# Divorced



## DeathTouch (Sep 6, 2005)

I just wanted to tell the people who have been by my side thru the whole divorce thing that I finally got a divorce on the 8th of this month. Thank you much.


----------



## Sickie Ickie (Jun 20, 2006)

bittersweet I'm sure. At least the paperwork is over.


----------



## Frighteners Entertainment (Jan 24, 2006)

Congrats M...does this mean nakid pillows fights this weekend?


----------



## DeathTouch (Sep 6, 2005)

Frighteners Entertainment said:


> Congrats M...does this mean nakid pillows fights this weekend?


Yes....But pillows with feathers.


----------



## Bone Dancer (Oct 7, 2005)

(Speachless, totally speachless)


----------



## Frighteners Entertainment (Jan 24, 2006)

DeathTouch said:


> Yes....But pillows with feathers.


If this has anything to do with "molasses" I won't be coming over!


----------



## Ms. Wicked (Nov 14, 2006)

Mark, I'm sorry that you went through so much to get to this point.

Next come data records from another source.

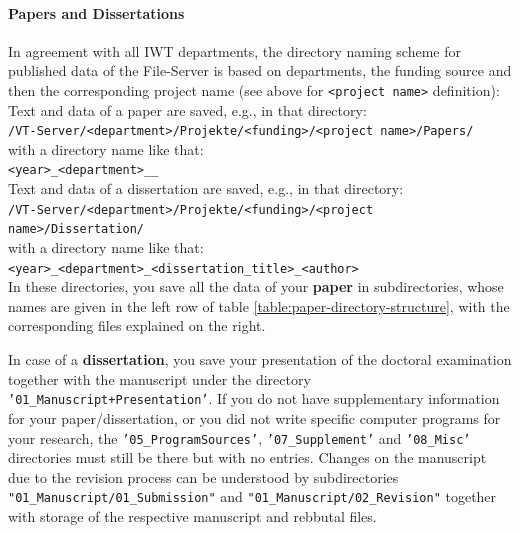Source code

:\paragraph{Papers and Dissertations}

\noindent In agreement with all IWT departments, the directory naming scheme for
published data of the File-Server is based on departments, the funding source
and then the corresponding project name (see above for \texttt{<project name>}
definition):
\\
Text and data of a paper are saved, e.g., in that directory:  \\
\texttt{/VT-Server/<department>/Projekte/<funding>/<project name>/Papers/} \\
with a directory name like that:
\\
\texttt{<year>\_<department>\_<paper-name>\_<first author>} \\
Text and data of a dissertation are saved, e.g., in that directory:
\\
\texttt{/VT-Server/<department>/Projekte/<funding>/<project name>/Dissertation/} \\
with a directory name like that:
\\
\texttt{<year>\_<department>\_<dissertation\_title>\_<author>} \\
In these directories, you save all the data of your \textbf{paper} in
subdirectories, whose names are given in the left row of table
\ref{table:paper-directory-structure}, with the corresponding
files explained on the right.




\begin{table}[!h]
  \caption{%
  The data of every paper has to be saved in eight subdirectories;
  further remarks: \\
  **When the paper is ready for press the corresponding author loads the last and
  revised version (i.e. only the real used but absolutely complete data) into
  the protected directory \\
  ***If the data reproduced in a figure/table is from distributed primary data
  directories, it is sufficient to save here only the generating program%
  }

\label{table:paper-directory-structure}
\end{table}



In case of a \textbf{dissertation}, you save your presentation of the doctoral examination together with the manuscript under the directory \texttt{'01\_Manuscript+Presentation'}. If you do not have supplementary information for your paper/dissertation, or you did not write specific computer programs for your research, the \texttt{'05\_ProgramSources'}, \texttt{'07\_Supplement'} and \texttt{'08\_Misc'} directories must still be
there but with no entries. Changes on the manuscript due to the revision process can be understood by subdirectories \texttt{"01\_Manuscript/01\_Submission"} and \texttt{"01\_Manuscript/02\_Revision"} together with storage of the respective manuscript and rebbutal files.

Hopefully now you'll have that weight off of your shoulders and you'll be able to truly move forward. You deserve it.

Best of luck.


----------



## Death's Door (Mar 22, 2006)

Now that you cut through the paperwork crap, we want you to move on and get on with your life.


----------



## ScareFX (Aug 18, 2004)

A new beginning...Here's to a good 2008 for DeathTouch.


----------



## Bodybagging (May 8, 2006)

(Smiling)


----------



## scareme (Aug 29, 2006)

Hope the new year holds the best for you.


----------



## Hellrazor (Jun 18, 2006)

I agree with the other writers, hoping the best for DT in 2008. Im happy for you that it is over. HOpe you are doing well. This will be a tough time for you, the finalization. Remember we are STILL here for you. Have FUN moving on, when you are ready.


----------



## rip86 (Jan 11, 2008)

I think the secret to a lasting marage is good communication. 
After my first divorce, I told my second wife I will never be divorced again... "If things don't work out, one day you will simply just disapear" (wink, wink).
On Jan. 22, we celebrated our 20th anniversery.

(not trying to be funny - actually what I told her day before wedding and resulting event. Doesn't make me a bad person, does it?)


----------



## Spookineer (Aug 20, 2006)

Time heals, being happy speeds up time.


----------



## DeathTouch (Sep 6, 2005)

rip86 said:


> I think the secret to a lasting marage is good communication.
> After my first divorce, I told my second wife I will never be divorced again... "If things don't work out, one day you will simply just disapear" (wink, wink).
> On Jan. 22, we celebrated our 20th anniversery.
> 
> (not trying to be funny - actually what I told her day before wedding and resulting event. Doesn't make me a bad person, does it?)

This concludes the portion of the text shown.